Class 1 histone deacetylases differentially modulate memory and synaptic genes in a spatial and temporal manner in aged and APP/PS1 mice.

Epigenetics plays a vital role in aging and Alzheimer's disease (AD); however, whether epigenetic alterations during aging can initiate AD and exacerbate AD progression remains unclear. In this study, 3-, 12- and 18- month-old APP/PS1 mice and WT littermates underwent memory tests, then synapse-related gene expression, class 1 histone deacetylases (HDACs) abundance, and H3K9ac levels at target gene promoters, were evaluated in the hippocampus and prefrontal cortex (PFC). Our results showed recognition and long-term spatial memory impaired in 18-month-old WT mice and recognition, short-term working, and long-term spatial reference memory deficits in 12-and 18- month-old APP/PS1 mice.

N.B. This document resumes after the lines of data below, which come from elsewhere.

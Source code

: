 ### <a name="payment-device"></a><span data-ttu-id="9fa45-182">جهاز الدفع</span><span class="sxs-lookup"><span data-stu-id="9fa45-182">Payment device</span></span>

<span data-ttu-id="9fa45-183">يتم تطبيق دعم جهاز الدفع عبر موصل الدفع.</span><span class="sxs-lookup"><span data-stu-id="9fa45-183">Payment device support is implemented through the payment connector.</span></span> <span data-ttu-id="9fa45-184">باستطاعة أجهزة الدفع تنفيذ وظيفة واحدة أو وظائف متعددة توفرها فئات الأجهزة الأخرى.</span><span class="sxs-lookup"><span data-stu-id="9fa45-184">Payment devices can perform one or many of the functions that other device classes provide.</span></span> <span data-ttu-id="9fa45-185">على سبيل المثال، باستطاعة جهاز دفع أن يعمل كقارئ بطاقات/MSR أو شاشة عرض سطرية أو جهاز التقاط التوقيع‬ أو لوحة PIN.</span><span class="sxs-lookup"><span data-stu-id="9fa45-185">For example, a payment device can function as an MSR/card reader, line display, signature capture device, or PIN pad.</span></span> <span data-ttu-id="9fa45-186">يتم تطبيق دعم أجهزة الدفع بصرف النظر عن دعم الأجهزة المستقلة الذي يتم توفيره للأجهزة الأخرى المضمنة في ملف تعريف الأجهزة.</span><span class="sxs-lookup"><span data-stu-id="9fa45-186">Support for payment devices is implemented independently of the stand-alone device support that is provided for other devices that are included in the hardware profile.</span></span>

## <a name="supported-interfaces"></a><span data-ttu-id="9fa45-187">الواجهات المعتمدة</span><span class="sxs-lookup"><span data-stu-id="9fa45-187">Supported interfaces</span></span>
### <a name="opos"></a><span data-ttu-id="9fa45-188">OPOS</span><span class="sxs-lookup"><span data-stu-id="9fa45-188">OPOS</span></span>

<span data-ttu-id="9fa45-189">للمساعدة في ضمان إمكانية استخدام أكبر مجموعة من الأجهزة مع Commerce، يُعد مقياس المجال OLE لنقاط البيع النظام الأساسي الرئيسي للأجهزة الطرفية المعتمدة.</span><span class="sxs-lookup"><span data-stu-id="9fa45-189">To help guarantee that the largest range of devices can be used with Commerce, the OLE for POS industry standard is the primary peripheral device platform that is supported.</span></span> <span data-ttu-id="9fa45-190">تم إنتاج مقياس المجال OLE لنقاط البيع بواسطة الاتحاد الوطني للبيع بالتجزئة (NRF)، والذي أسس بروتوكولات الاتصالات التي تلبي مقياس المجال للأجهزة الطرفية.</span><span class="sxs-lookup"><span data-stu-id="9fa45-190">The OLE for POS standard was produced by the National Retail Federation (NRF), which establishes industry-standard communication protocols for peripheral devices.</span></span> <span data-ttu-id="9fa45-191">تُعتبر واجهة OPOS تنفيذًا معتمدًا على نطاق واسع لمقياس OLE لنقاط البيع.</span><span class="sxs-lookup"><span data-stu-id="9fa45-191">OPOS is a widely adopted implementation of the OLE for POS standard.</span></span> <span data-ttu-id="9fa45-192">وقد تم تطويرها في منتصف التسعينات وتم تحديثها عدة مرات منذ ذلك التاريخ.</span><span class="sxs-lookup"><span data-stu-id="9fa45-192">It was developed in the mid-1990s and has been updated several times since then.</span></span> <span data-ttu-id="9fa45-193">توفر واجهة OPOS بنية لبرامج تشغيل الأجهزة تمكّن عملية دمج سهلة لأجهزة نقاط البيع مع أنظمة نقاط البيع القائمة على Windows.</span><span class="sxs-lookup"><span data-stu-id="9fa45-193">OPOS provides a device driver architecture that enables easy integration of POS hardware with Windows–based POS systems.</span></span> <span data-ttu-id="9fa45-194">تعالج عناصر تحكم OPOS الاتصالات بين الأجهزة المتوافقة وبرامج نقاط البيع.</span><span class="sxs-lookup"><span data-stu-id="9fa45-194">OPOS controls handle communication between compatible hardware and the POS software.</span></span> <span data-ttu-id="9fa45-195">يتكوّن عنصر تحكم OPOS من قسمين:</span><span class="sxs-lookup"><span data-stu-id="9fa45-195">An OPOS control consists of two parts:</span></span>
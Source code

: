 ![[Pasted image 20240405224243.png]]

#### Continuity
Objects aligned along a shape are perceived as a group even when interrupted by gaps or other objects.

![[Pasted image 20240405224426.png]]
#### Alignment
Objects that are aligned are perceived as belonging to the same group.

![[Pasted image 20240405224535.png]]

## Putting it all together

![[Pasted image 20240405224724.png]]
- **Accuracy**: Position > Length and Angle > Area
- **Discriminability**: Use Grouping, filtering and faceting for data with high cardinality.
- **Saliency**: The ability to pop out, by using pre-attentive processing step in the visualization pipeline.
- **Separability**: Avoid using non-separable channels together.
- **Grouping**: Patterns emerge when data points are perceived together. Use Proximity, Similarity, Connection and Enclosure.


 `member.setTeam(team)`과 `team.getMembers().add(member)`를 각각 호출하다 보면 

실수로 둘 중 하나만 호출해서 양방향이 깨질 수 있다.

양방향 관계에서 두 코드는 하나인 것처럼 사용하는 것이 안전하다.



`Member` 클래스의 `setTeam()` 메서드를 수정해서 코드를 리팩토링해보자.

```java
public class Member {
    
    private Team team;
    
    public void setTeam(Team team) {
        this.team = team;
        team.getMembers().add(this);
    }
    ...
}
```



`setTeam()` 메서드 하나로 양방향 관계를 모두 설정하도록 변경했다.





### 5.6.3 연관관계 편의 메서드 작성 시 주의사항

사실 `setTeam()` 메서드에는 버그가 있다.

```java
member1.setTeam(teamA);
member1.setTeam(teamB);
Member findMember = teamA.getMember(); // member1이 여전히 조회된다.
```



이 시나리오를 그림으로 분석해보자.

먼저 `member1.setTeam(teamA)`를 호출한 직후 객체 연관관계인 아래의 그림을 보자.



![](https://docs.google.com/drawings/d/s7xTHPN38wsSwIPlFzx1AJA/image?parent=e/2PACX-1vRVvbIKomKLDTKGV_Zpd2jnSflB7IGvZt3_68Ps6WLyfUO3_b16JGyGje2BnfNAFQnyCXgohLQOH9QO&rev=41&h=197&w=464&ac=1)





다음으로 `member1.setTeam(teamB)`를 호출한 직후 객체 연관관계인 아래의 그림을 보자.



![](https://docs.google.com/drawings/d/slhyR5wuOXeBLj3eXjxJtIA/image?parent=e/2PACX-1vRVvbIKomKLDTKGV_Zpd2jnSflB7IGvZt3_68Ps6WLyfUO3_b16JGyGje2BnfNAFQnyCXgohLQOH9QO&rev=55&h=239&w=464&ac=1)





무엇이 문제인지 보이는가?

The memory impairments are associated with synapse-related gene nr2a, glur1, glur2, psd95 expression, HDAC abundance, and H3K9ac regulation. More specifically, HDAC 2 modulated synapse-related gene expression through H3K9ac at the gene promoters during aging and AD progression in the hippocampus. Conversely, HDAC 3 modulated synapse-related gene expression through H3K9ac at the gene promoters during AD progression in the PFC. These findings suggest a differential HDAC modulation of synapse-related gene expression in aging and AD.